In your specific case, here's what you should do:
if you're running the 120 bam files one after the other, you should run 120 parallel htseq-count programs instead, using one core for each of them. If you are using a cluster, it's gonna take care of it. If you are doing it on your local machine and it has say 6 cores, you should write a simple wrapper script that launches 6 instances of htseq-count in parallel and starts a new one whenever one is done.
if each of the 120 bam files takes 300+ hours, you should split them into smaller bam files (say 10 of them), then compure 1200 htseq-count programs in parallel, and then join the count tables at the end.
I do 1. all the time, and have done 2 in the past for similar reasons. Of course adding multicore support to htseq is an option, but I don't see it happening anytime soon as it's quite a mess to code and concurrent programming is fairly hard to debug.
@iosonofabio is there any concern for the counts changing with doing 1?
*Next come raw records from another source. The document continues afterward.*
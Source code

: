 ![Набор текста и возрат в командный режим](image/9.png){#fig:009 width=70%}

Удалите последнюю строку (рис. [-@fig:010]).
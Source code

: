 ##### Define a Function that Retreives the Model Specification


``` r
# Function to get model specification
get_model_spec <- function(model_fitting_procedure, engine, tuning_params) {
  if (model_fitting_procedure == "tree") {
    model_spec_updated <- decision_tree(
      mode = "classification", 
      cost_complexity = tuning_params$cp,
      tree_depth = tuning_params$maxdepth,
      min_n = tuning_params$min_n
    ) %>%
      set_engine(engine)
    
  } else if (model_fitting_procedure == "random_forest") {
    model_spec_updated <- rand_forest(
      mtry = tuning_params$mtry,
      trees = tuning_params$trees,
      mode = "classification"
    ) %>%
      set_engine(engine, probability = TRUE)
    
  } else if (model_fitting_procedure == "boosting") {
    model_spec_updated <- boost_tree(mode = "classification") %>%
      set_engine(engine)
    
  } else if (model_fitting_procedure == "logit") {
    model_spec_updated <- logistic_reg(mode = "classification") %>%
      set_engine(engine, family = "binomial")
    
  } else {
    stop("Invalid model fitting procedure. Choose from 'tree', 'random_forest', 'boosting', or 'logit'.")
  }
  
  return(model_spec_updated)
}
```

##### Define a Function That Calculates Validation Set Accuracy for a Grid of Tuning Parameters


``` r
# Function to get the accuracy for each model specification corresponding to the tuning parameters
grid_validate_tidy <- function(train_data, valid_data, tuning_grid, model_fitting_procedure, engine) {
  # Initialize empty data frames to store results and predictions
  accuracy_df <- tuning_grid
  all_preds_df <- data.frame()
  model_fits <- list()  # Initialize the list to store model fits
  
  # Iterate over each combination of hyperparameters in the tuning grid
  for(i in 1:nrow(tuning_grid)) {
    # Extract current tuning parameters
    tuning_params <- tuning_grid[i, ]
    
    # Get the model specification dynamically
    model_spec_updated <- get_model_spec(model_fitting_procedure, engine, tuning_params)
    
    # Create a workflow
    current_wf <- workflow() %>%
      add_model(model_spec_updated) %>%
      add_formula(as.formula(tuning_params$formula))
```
I do it all the time, you just have to be careful if you merge the counts into a single file at the end but that goes without saying.
Thanks for your help. I ended up using method 1 and then using pandas to merge the counts files.
good. closing
I still think it is a little bit time-consuming compared with featureCounts
.
I am following this nature protocol - "Count-based differential expression analysis of RNA sequencing data using R and Bioconductor", step 13: "count reads using htseq-count", 7 .sam files will take 3 hours, it is too long!
Please no necrobumping, this thread is closed. Tldr pull requests are very welcome...
Have there been any discussions about provide the use of cores with this this program?